> [What the task asks]: Retype the lines below exactly, but only those from the line that has "correction. It does" through the line that has "and frequentist viewpoints.". Omit every picture.

____ Supplied data

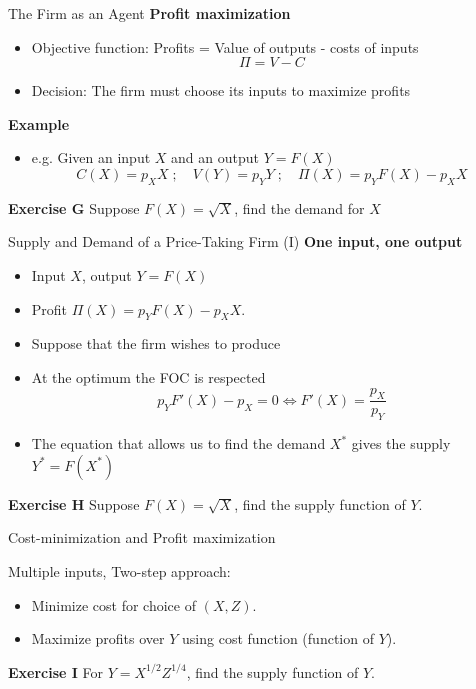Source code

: \documentclass[handout]{beamer}
\newenvironment{iPar}[1]{\textbf{#1} \begin{itemize}}{\end{itemize}}
\newcommand{\mdp}{\medskip \pause}
\begin{document}
\begin{frame}{The Firm as an Agent} \begin{iPar}{Profit maximization} \item Objective function:  Profits = Value of outputs -
costs of inputs $$ \Pi = V - C$$ \item Decision: The firm must choose its inputs to maximize profits \end{iPar} \mdp \begin{iPar}{Example} \item e.g. Given an input $X$ and an output $Y = F(X)$ $$C(X) = p_X X\;;\quad V(Y) = p_Y
Y\;;\quad \Pi(X) = p_Y F(X) - p_XX $$ 
\end{iPar}
\textbf{Exercise G} Suppose $F(X) = \sqrt X$, find the demand for $X$

\end{frame}

\begin{frame}{Supply and Demand of a Price-Taking Firm (I)}
\begin{iPar}{One input, one output} \item  Input $X$, output $Y =
F(X)$  \item Profit $\Pi(X) = p_Y F(X) -
p_XX$.  \item  Suppose that the firm wishes to produce  \item At the optimum the FOC is respected $$ p_Y F'(X) - p_X = 0 \iff F'(X) =
\frac{p_X}{p_Y}$$ \item The equation that allows us to find the demand $X^*$ gives the supply $Y^* = F(X^*)$ \end{iPar}

\textbf{Exercise H} Suppose $F(X) = \sqrt X$, find the supply function of $Y$. 

\end{frame}


\begin{frame}{Cost-minimization and Profit maximization} 

Multiple inputs, Two-step approach: 

\begin{itemize}
    \item Minimize cost for choice of $(X,Z)$. 
    \item Maximize profits over $Y$ using cost function (function of $Y$). 
\end{itemize}

\textbf{Exercise I} For $Y=X^{1/2} Z^{1/4}$, find the supply function of $Y$. 

\end{frame}
\end{document}
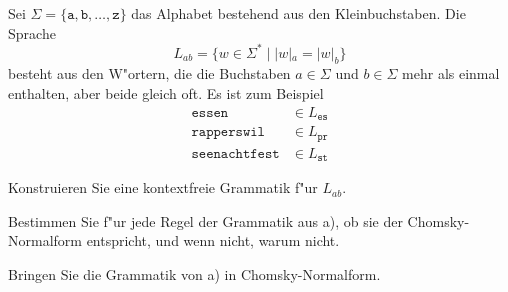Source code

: Sei $\Sigma=\{\texttt{a},\texttt{b},\dots,\texttt{z}\}$ das Alphabet
bestehend aus den Kleinbuchstaben.
Die Sprache
\[
L_{ab}=\{w\in\Sigma^*\;|\; |w|_a=|w|_b\}
\]
besteht aus den W"ortern, die die Buchstaben $a\in \Sigma$ und $b\in\Sigma$
mehr als einmal enthalten, aber beide gleich oft.
Es ist zum Beispiel
\begin{align*}
\texttt{essen}&\in L_{\texttt{es}}\\
\texttt{rapperswil}&\in L_{\texttt{pr}}\\
\texttt{seenachtfest}&\in L_{\texttt{st}}
\end{align*}
\begin{teilaufgaben}
\item
Konstruieren Sie eine kontextfreie Grammatik f"ur $L_{ab}$.
\item
Bestimmen Sie f"ur jede Regel der Grammatik aus a), ob sie der
Chomsky-Normalform entspricht, und wenn nicht, warum nicht.
\item
Bringen Sie die Grammatik von a) in Chomsky-Normalform.
\end{teilaufgaben}

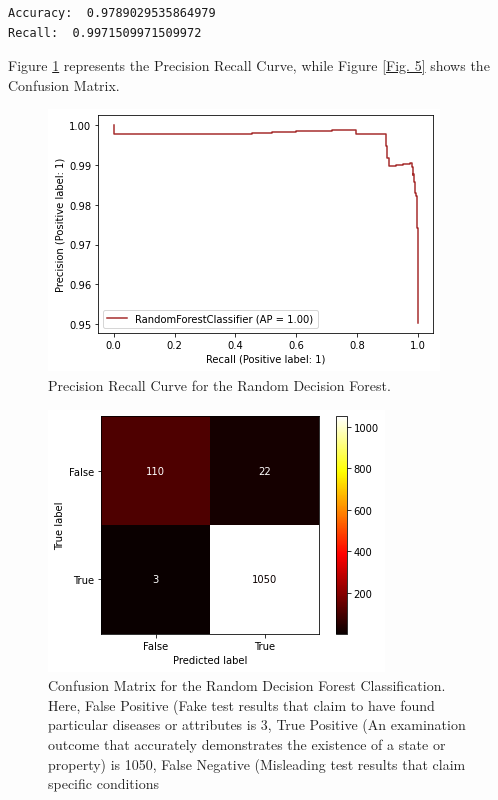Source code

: \documentclass[sn-basic]{sn-jnl}%
\theoremstyle{thmstyleone}%
\theoremstyle{thmstyletwo}%
\theoremstyle{thmstylethree}%
\begin{document}
\begin{enumerate}
\begin{verbatim}
Accuracy:  0.9789029535864979
Recall:  0.9971509971509972
\end{verbatim}
Figure \ref{Fig. 4} represents the Precision Recall Curve, while Figure \ref{Fig. 5} shows the Confusion Matrix. 
\begin{figure}[!h]
\centering
\includegraphics[width=\textwidth]{PRC_RF}
\caption{Precision Recall Curve for the Random Decision Forest. }
\label{Fig. 4}
\end{figure}
\begin{figure}[!h]
\centering
\includegraphics[width=\textwidth]{CM_RF}
\caption{Confusion Matrix for the Random Decision Forest Classification. Here, False Positive (Fake test results that claim to have found particular diseases or attributes is 3, True Positive (An examination outcome that accurately demonstrates the existence of a state or property) is 1050, False Negative (Misleading test results that claim specific conditions
}
\end{figure}
\end{enumerate}
\end{document}

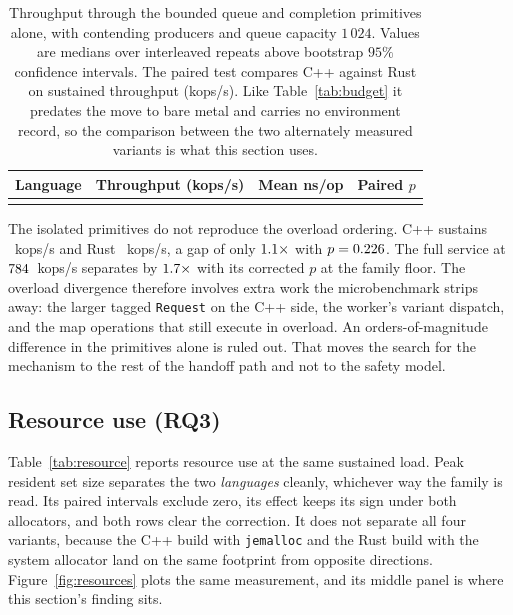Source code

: \documentclass[english,oneside,a4paper,censored,csm,software-track-2020]{HYthesisML}
\begin{document}
\begin{table}[tp]
\centering
\small
\caption[Throughput through the contended synchronisation primitives alone]{Throughput through
the bounded queue and completion primitives alone, with \ContentionProducers{} contending producers
and queue capacity $1\,024$. Values are medians over \ContentionRepeats{} interleaved repeats above
bootstrap $95\%$ confidence intervals. The paired test compares C++ against Rust on sustained
throughput (kops/s). Like Table~\ref{tab:budget} it predates the move to bare metal and carries no
environment record, so the comparison between the two alternately measured variants is what this section
uses.\label{tab:contention}}
\begin{tabular}{@{}l r r r@{}}
\hline\hline
Language & Throughput (kops/s) & Mean ns/op & Paired $p$ \\
\hline
\\
\hline
\end{tabular}
\end{table}

The isolated primitives do not reproduce the overload ordering. C++ sustains
\ContentionThrCpp{}~kops/s and Rust \ContentionThrRust{}~kops/s, a gap of only
$\ContentionRatio\times$ with $p = \ContentionP$. The full service at $\OverloadLoad$~kops/s
separates by $\OverloadThrRatio\times$ with its corrected $p$ at the family floor. The overload
divergence therefore involves extra work the microbenchmark strips away: the larger tagged
\texttt{Request} on the C++ side, the worker's variant dispatch, and the map operations that
still execute in overload. An orders-of-magnitude difference in the primitives alone is ruled
out. That moves the search for the mechanism to the rest of the handoff path and not to the
safety model.

\subsection{Resource use (RQ3)}\label{sec:resources}
Table~\ref{tab:resource} reports resource use at the same sustained load. Peak resident set size
separates the two \emph{languages} cleanly, whichever way the family is read. Its paired intervals
exclude zero, its effect keeps its sign under both allocators, and both rows clear the
correction. It does not separate all four variants, because the C++ build with \texttt{jemalloc}
and the Rust build with the system allocator land on the same footprint from opposite directions.
Figure~\ref{fig:resources} plots the same measurement, and its middle panel is where this
section's finding sits.
\end{document}
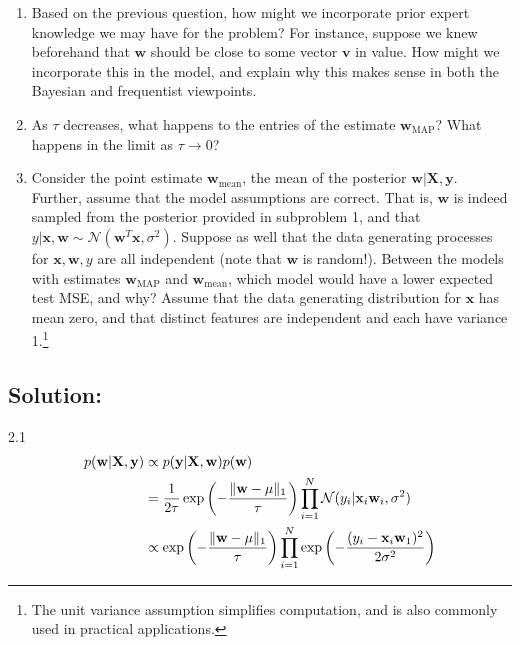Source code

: \documentclass[submit]{harvardml}
\begin{document}
\begin{problem}
\begin{enumerate}
        \item Based on the previous question, how might we incorporate prior expert knowledge we may have for the problem? For instance, suppose we knew beforehand that $\mathbf{w}$ should be close to some vector $\mathbf{v}$ in value. How might we incorporate this in the model, and explain why this makes sense in both the Bayesian and frequentist viewpoints.
        
        \item As $\tau$ decreases, what happens to the entries of the estimate $\mathbf{w}_{\mathrm{MAP}}$? What happens in the limit as $\tau \to 0$?
        
        \item Consider the point estimate $\mathbf{w}_{\mathrm{mean}}$, the mean of the posterior $\mathbf{w}|\mathbf{X},\mathbf{y}$. Further, assume that the model assumptions are correct. That is, $\mathbf{w}$ is indeed sampled from the posterior provided in subproblem 1, and that $y|\mathbf{x},\mathbf{w}\sim\mathcal{N}(\mathbf{w}^T\mathbf{x},\sigma^2)$. Suppose as well that the data generating processes for $\mathbf{x},\mathbf{w},y$ are all independent (note that $\mathbf{w}$ is random!). Between the models with estimates $\mathbf{w}_{\mathrm{MAP}}$ and $\mathbf{w}_{\mathrm{mean}}$, which model would have a lower expected test MSE, and why? Assume that the data generating distribution for $\mathbf{x}$ has mean zero, and that distinct features are independent and each have variance 1.\footnote{The unit variance assumption simplifies computation, and is also commonly used in practical applications.}
        
    \end{enumerate}
  
  
\end{problem}

\subsection*{Solution:}
2.1 \begin{align*}
    p(\mathbf{w}|\mathbf{X}, \mathbf{y}) &\propto  p(\mathbf{y}|\mathbf{X},\mathbf{w}) p(\mathbf{w})\\
    &= \frac{1}{2\tau}\exp\left(-\frac{\|\mathbf{w}-\mathbf{\mu}\|_1}{\tau}\right) \prod_{i=1}^N \mathcal{N}(y_i|\bold{x}_i\bold{w}_i, \sigma^2) \\
    &\propto \exp\left(-\frac{\|\mathbf{w}-\mathbf{\mu}\|_1}{\tau}\right) \prod_{i=1}^N \exp \left(-\frac{(y_i - \bold{x}_i \bold{w}_1)^2}{2\sigma^2} \right)
\end{align*}
\end{document}
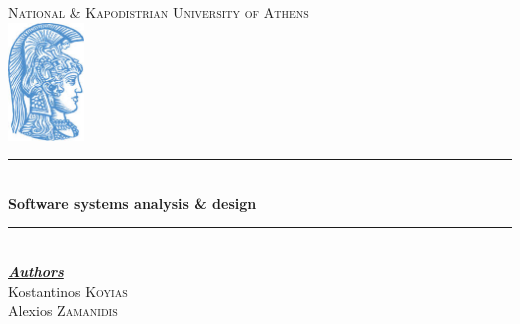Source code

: \documentclass[12pt]{article}
\begin{document}
\begin{titlepage}

\newcommand{\HRule}{\rule{\linewidth}{0.5mm}} %

\center %

\textsc{\huge National \& Kapodistrian University of Athens}\\[1.5cm] %
\includegraphics[width=20mm,scale=0.5]{logo.jpeg}\\


\HRule \\[0.4cm]
{ \large \bfseries Software systems analysis \& design}\\[0.4cm] %
\HRule \\[1.5cm]
 

\large \emph{\textbf{\underline{Authors}}}\\
Kostantinos \textsc{Koyias} \\
Alexios \textsc{Zamanidis} 

 

\vfill %

\end{titlepage}
\end{document}

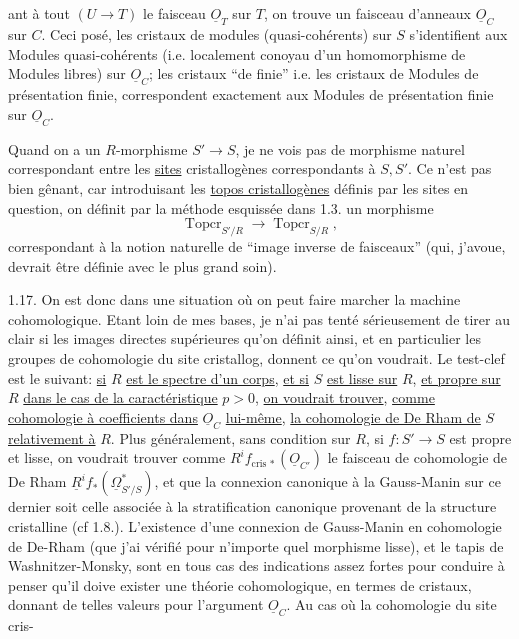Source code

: ant  à tout $(U\to T)$ le faisceau $\underline{O}_T$ sur $T$, on trouve un faisceau d'anneaux $\underline{O}_C$ sur $C$. Ceci posé, les cristaux de modules (quasi-cohérents) sur $S$ s'identifient aux Modules quasi-cohérents (i.e. localement conoyau d'un homomorphisme de Modules libres) sur $\underline{O}_C$; les cristaux ``de   finie'' i.e. les cristaux de Modules de présentation finie, correspondent exactement aux Modules de présentation finie sur $\underline{O}_C$.

Quand on a un $R$-morphisme $S'\longrightarrow S$, je ne vois pas de morphisme naturel correspondant entre les \uline{sites} cristallogènes correspondants à $S,S'$. Ce n'est pas bien gênant, car introduisant les \uline{topos cristallogènes}  définis par les sites en question, on définit par la méthode esquissée dans 1.3. un morphisme
\[
\operatorname{Topcr}_{S'/R}\longrightarrow\operatorname{Topcr}_{S/R},
\]
correspondant à la notion naturelle de ``image inverse de faisceaux''  (qui, j'avoue, devrait être définie avec le plus grand soin).

1.17. On est donc dans une situation où on peut faire marcher la machine cohomologique. Etant loin de mes bases, je n'ai pas tenté sérieusement de tirer au clair si les images directes supérieures qu'on définit ainsi, et en particulier les groupes de cohomologie du site cristallog, donnent ce qu'on voudrait. Le test-clef est le suivant: \uline{si} $R$ \uline{est le spectre d'un corps}, \uline{et si} $S$ \uline{est lisse sur} $R$, \uline{et propre sur} $R$ \uline{dans le cas de la caractéristique} $p>0$, \uline{on voudrait trouver}, \uline{comme cohomologie à coefficients dans} $\underline{O}_C$ \uline{lui-même}, \uline{la cohomologie de De Rham de} $S$ \uline{relativement à} $R$.
Plus généralement, sans condition sur $R$, si $f:S'\to S$ est propre et lisse, on voudrait trouver comme  $R^if_{\mathrm{cris}\,*}(\underline{O}_{C'})$  le faisceau de cohomologie de De Rham $\underline{R}^if_*(\underline{\Omega}^{*}_{S'/S})$,  et  que la connexion canonique à la Gauss-Manin sur ce dernier soit celle associée à la stratification canonique provenant de la structure cristalline (cf 1.8.). L'existence d'une connexion de Gauss-Manin en cohomologie de De-Rham (que j'ai vérifié pour n'importe quel morphisme lisse), et le tapis de Washnitzer-Monsky, sont en tous cas des indications assez fortes pour conduire à penser qu'il doive exister une théorie cohomologique, en termes de cristaux, donnant de telles valeurs pour l'argument $\underline{O}_C$. Au cas où la cohomologie du site cris-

________

> [Answer to the exercise]:
correction. It does not separate all four variants, because the C++ build with \texttt{jemalloc}
and the Rust build with the system allocator land on the same footprint from opposite directions.
Figure~\ref{fig:resources} plots the same measurement, and its middle panel is where this
section's finding sits.
\end{document}
Source code

: \documentclass[submit]{harvardml}
\begin{document}
\begin{problem}
\begin{enumerate}
        \item Based on the previous question, how might we incorporate prior expert knowledge we may have for the problem? For instance, suppose we knew beforehand that $\mathbf{w}$ should be close to some vector $\mathbf{v}$ in value. How might we incorporate this in the model, and explain why this makes sense in both the Bayesian and frequentist viewpoints.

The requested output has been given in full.